1 Introduction
In the early days, Operating Systems lacked many services or features needed by applications. Instead of focusing on the core business, an application programmer had to provide everything from graphical interfaces to multitasking, networking, etc.
As Operating Systems became more powerful and complete, applications tended to trust many of their basic functions to them. It is unlikely that a new application developed today would implement a communication or graphical framework of its own.
When Smalltalk was first introduced, Operating Systems were small, the set of tools they provided were rather small, every application built had to do everything by itself. Operating Systems today are very powerful and have a rich set of features to offer. Modern applications delegate basic functionality to the lower layers. Developers concentrate their efforts on the core business rather than wasting precious time on peripheral functionality.
Huemul is a modern Smalltalk. It relays entirely on the Operating System (and hardware) to implement the basic behavior. Huemul has wrappers to that functionality in order to adapt them and provide the behavior that a Smalltalk user would expect, but, since those wrappers are a small layer of code, Huemul is very fast.
This concept is repeated everywhere in Huemul. The first example of this principle is reflected in the compilation process. Instead of implementing a new virtual machine, Huemul uses the fastest possible virtual machine for an architecture, the very self CPU.
Another major approach to the concept of re usability of the Operating System is the graphical user interface (GUI). Instead of drawing the GUI by itself, Huemul relies on existing technologies or frameworks like GTK [1]. This gives the possibility to evolve with the framework, instead of having to make the framework evolve.
In the next chapters, it is described a thorough explanation of how the re usability paradigm is applied in Huemul.
2 Virtual Machine
Smalltalk has taken off because it is a decent programming language and because it is implemented by compiling to bytecodes. However, interpreting bytecodes makes a Smalltalk program several times slower than comparable C or C++ programs [13]. In Smalltalk, the execution phase is handled by a classic Virtual Machine (VM) that reads in and executes the bytecodes. Think of the VM as a simulator for a machine whose instruction set is Smalltalk bytecodes.
Using an interpreter (simulator) adds quite a bit of execution overhead. A common solution for high-performance Virtual Machines is to use dynamic translation or just-in-time (JIT) compilers. In that case, the runtime system will notice a method has been called enough times to make it worthwhile to generate machine code for that method on the fly. Future calls to the method will execute the machine code directly. This can provide substantial speed-up, but it is still slower than C or C++.
There are two main problems with the JIT approach compared to conventional compilers: the startup time and poor optimization [14].
The compilation is done every time the application is executed, which increases start-up times substantially.
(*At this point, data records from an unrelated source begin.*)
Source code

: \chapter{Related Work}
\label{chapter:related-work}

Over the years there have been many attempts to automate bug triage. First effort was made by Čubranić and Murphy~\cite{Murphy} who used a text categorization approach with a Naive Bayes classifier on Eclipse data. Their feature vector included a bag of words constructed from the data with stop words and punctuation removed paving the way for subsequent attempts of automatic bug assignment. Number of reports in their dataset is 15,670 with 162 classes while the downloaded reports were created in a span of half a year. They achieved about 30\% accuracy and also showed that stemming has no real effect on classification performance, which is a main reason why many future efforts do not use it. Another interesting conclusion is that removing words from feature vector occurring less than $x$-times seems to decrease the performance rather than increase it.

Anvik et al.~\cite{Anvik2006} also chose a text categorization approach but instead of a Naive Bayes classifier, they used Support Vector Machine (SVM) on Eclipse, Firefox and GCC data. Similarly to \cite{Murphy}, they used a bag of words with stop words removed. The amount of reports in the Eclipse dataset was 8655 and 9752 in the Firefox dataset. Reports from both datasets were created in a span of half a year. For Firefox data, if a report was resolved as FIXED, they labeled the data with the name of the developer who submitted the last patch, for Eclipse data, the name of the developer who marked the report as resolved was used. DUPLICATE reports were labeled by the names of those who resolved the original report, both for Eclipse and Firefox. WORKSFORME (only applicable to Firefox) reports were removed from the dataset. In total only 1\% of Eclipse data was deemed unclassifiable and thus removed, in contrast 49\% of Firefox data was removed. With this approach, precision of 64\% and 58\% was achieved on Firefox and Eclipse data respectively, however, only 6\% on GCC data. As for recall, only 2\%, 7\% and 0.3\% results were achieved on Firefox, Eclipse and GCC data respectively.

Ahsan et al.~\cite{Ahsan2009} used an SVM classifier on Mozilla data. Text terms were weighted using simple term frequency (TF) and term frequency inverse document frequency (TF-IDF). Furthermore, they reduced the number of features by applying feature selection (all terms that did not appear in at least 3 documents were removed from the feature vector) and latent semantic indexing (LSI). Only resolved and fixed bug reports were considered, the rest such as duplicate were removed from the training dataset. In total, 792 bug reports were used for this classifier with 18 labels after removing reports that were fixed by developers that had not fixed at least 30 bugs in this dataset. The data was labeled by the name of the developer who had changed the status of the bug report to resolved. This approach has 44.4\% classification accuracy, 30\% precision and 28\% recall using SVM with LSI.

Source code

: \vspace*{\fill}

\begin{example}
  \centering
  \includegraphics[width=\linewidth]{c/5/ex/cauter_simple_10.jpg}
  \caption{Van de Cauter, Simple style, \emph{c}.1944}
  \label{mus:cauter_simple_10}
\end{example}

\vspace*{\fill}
It takes time to compile a method, especially if you want to do any optimization. If you decide to compile only the methods most often executed, then you have the overhead of measuring those.
The JIT compiler has to run fast, and therefore cannot do any substantial optimization. This is specially true if it is expected a better version of the method, each time that it is run. This leads to an increasingly potential bottleneck.
Huemul uses the CPU as its Virtual Machine. Instead of making an early compilation to bytecodes, Huemul's early compilation is done directly to machine code. In this way a first approach to speed is gained, and no startup time is wasted, methods in Huemul are run fast from the very first execution. Huemul could still benefit from most of the techniques available to speed up dynamic object oriented languages, like PIC and automatic recompilation and inlining of code.
2.1 Object Memory
Huemul inherits much of its functionality from Squeak [2]. One of the main bottlenecks of Squeak is it's Object Memory. It is fairly complex to build a good just in time compiler because most of the CPU time is spend in circumventing this complexity [10]. Huemul's Object Memory, on the other hand is designed with simplicity in mind.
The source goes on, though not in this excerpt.